物質的なものについては、最低限の衣食住と、健康を維持できるほどのお金、老後に人に迷惑をかけない程度のお金があれば十分なのです。言い換えれば、快楽や見栄のための贅沢なものは必要ありません。すべての人が質素な生活をすれば、環境破壊なども起こりません。過剰な欲望を満たそうとするために、空気や水を汚し、森林を破壊して、しだいに地球を住めない星にしようとしているのです。また、節度ある生活に満足しているなら、戦争も起こらないでしょう。

 ところが、人間は欲が深く、とどまるところを知りません。「もっと!もっと!」と、きりがないのです。ある種の「中毒」のような状態になっているわけです。タバコや酒と同じです。最初は少量だったのが、しだいに量が増えて、ついには健康を害するまでになるのです。
 そうすると、タバコや酒を止めようという人が出てきます。世の中には禁煙や断酒に挑んでいる人がたくさんいます。それはなぜでしょうか? それは、タバコや酒がもたらす喜びよりも、健康である喜びの方が大きいからでしょう。だから、タバコや酒を止めようとするのです。

 同じように、聖者と呼ばれる人は、物質的な喜びよりもはるかにすばらしい喜びを、垣間見たのです。それは霊的な喜びです。その経験をした人は、「たとえ地上のすべての富を得られるとしても、この霊的な喜びと交換するつもりはない」とさえ言っています。
 つまり、ある快楽を放棄しようという動機を持つには、それよりはるかに高い快楽を知ることが必要なのです。
 この地上で一生懸命に高潔な人格をめざしてがんばった人が、死後に待っているのは、そうした限りない「永遠の至福」であるというのが、神秘主義の聖者たちが異口同音に説いていることです。だから彼らは物質的なことに関して、自然と禁欲的になり、生活は質素に(しばしば貧しく)なるのです。
 この地上でちょっと我慢すれば、その後、永遠に至福が得られると思ったら、この地上でいかに多くの苦難を味わったとしても、たいしたことはない、それどころか、その永遠の至福を得るに値するには、もっと苦しんでもいいくらいだ、とさえ思えるらしいのです。
 
 しかし、普通の人は、霊的なことは知覚できません。苦難を通して人格を向上させれば、死後に永遠の至福が得られると言われても、雲をつかむような感じで、ほとんどの人は信用できません。聖者たちが垣間見たという至福の喜びは、単に脳内麻薬が分泌された結果として経験した幻想に違いない、と思ったりもします。科学者と呼ばれる人たちは、おそらくそう解釈しているでしょう。
 果たして、聖者たちが口にする死後の「永遠の至福」は、単なる幻想なのでしょうか?
 そもそも「死後の生」だとか「死後の世界」などというものはなく、人は死んだら「無」になるのでしょうか?
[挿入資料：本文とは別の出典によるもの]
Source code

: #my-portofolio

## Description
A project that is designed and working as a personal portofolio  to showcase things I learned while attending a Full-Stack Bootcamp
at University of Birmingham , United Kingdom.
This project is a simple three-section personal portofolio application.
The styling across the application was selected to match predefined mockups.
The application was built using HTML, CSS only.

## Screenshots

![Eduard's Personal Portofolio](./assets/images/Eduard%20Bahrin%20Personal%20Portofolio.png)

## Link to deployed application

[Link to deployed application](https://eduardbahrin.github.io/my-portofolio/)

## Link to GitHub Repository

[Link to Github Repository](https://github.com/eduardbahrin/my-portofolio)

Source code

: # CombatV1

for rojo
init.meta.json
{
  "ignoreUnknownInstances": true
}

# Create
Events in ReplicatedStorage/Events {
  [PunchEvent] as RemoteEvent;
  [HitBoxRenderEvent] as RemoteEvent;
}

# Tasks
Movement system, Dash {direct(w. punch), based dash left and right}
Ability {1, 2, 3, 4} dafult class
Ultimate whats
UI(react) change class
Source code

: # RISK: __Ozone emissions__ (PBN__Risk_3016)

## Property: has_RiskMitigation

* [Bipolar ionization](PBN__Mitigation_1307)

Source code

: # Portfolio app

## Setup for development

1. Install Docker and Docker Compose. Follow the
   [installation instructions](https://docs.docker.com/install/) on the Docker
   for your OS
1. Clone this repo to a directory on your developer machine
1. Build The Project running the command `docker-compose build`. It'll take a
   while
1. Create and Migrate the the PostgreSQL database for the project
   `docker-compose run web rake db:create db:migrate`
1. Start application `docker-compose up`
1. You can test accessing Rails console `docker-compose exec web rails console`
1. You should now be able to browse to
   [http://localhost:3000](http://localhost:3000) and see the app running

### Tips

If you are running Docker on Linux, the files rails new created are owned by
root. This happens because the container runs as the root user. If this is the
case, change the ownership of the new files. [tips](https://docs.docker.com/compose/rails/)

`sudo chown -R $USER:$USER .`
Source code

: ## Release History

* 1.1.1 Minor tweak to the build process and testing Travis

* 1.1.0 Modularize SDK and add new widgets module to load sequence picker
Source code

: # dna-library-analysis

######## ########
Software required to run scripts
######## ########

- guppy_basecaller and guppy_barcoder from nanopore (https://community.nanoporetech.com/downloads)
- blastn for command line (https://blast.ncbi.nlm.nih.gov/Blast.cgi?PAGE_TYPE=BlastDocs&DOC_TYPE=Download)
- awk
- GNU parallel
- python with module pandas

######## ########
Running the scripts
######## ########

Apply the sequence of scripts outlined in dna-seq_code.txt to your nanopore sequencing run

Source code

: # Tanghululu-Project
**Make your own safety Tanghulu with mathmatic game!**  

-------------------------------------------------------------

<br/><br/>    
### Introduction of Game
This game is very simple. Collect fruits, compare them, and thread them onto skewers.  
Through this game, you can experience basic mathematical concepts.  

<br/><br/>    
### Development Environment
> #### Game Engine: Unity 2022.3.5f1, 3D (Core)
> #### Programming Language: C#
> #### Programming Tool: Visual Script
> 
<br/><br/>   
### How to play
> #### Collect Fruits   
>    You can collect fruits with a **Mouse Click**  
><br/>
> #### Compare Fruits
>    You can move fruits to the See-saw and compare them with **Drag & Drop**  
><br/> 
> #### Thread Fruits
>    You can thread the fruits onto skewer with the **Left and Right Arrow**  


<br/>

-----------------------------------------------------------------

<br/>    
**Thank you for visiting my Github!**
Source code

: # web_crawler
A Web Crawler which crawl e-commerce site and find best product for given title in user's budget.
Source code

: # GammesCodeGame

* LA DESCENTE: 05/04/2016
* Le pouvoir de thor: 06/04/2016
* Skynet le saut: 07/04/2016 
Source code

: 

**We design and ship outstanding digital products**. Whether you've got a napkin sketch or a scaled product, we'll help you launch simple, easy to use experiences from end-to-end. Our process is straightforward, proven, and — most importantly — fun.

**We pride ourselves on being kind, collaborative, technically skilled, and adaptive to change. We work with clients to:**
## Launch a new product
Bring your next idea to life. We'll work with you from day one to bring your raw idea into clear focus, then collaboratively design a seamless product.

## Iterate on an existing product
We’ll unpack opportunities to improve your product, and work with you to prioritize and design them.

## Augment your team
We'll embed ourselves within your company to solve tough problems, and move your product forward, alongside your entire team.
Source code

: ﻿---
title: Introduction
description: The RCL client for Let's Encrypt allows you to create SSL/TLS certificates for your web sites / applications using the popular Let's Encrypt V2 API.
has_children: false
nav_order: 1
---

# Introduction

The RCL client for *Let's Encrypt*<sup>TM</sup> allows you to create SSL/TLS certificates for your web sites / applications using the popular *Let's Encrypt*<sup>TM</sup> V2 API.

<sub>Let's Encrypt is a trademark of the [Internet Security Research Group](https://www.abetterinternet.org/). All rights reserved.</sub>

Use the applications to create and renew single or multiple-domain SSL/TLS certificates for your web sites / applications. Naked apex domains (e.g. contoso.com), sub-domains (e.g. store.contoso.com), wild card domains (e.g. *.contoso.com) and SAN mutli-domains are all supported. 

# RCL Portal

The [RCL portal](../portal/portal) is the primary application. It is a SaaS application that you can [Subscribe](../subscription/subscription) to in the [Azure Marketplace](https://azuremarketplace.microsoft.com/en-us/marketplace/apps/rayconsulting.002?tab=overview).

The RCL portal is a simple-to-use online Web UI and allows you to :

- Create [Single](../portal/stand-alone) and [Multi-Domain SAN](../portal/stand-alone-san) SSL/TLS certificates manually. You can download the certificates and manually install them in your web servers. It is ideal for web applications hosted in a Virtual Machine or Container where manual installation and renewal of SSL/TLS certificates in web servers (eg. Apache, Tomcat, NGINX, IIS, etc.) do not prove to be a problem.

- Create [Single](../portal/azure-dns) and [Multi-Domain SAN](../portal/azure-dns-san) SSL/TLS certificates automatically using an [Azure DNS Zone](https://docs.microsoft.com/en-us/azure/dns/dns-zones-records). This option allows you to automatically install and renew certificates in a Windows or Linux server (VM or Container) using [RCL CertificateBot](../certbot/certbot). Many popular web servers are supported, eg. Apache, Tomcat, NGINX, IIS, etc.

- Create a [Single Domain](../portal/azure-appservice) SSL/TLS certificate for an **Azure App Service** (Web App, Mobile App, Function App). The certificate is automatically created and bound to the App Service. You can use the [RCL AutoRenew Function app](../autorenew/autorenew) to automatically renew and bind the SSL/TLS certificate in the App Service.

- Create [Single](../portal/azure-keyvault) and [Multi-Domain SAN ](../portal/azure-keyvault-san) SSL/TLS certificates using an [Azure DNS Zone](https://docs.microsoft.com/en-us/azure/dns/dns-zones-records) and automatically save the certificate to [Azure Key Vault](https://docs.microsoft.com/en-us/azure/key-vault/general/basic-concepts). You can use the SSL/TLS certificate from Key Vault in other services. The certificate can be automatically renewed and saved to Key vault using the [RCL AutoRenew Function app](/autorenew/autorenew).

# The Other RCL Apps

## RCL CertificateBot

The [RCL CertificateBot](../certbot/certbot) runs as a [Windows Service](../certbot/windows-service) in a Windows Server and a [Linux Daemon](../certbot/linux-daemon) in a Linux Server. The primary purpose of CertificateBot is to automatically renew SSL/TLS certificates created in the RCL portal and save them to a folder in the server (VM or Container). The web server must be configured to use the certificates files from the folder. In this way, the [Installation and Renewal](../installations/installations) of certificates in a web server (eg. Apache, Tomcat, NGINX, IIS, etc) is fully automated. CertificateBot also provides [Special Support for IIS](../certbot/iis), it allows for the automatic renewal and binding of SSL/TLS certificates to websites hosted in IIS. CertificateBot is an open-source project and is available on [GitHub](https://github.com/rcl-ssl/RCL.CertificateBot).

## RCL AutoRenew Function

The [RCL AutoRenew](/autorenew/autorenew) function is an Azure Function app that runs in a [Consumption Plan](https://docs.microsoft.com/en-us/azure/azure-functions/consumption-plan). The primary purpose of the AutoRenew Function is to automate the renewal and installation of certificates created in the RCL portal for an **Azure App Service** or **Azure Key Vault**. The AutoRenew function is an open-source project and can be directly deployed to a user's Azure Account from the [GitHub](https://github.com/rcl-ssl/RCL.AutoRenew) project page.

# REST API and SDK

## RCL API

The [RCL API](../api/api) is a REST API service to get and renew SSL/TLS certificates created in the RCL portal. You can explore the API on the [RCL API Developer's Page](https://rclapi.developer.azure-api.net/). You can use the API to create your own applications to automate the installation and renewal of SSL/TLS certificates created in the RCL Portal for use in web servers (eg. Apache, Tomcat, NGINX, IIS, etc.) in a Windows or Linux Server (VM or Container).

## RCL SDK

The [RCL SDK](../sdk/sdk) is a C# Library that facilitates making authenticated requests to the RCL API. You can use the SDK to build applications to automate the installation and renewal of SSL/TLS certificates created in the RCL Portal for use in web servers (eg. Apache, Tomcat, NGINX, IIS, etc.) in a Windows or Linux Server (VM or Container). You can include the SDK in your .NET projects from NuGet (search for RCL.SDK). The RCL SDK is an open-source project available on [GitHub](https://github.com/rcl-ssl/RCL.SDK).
 結論から言えば、それは証明しようがありません。つまり、わからないのです。
 私としては、仮に死後の生などというものは存在せず、まったくの無になるのだとしても、それはそれでけっこうなことだと思っています。喜びは味わえないでしょうが、苦しみも味わうことがないわけで、つまり、何も感じなくなるということですから。死後に悪いところに落ちて苦しむとか、再び地上に生まれ変わって苦しむといった心配も必要なくなります。これはこれで大変にめでたいことではないでしょうか。

 問題は、死後の世界、死後の生があった場合です。その場合、おそらく聖者たちの教説は正しいと思われます。つまり、この地上で悪いことをした人、人格向上に努めなかった人は、死後、霊界でかなり苦しむことになる、反対に、善いことをした人、人格の向上に努めて高潔な人格になった人は、死後、永遠の至福の領域に入るということです。もし死後の世界があるとしたら、このことはおそらく間違いないでしょう。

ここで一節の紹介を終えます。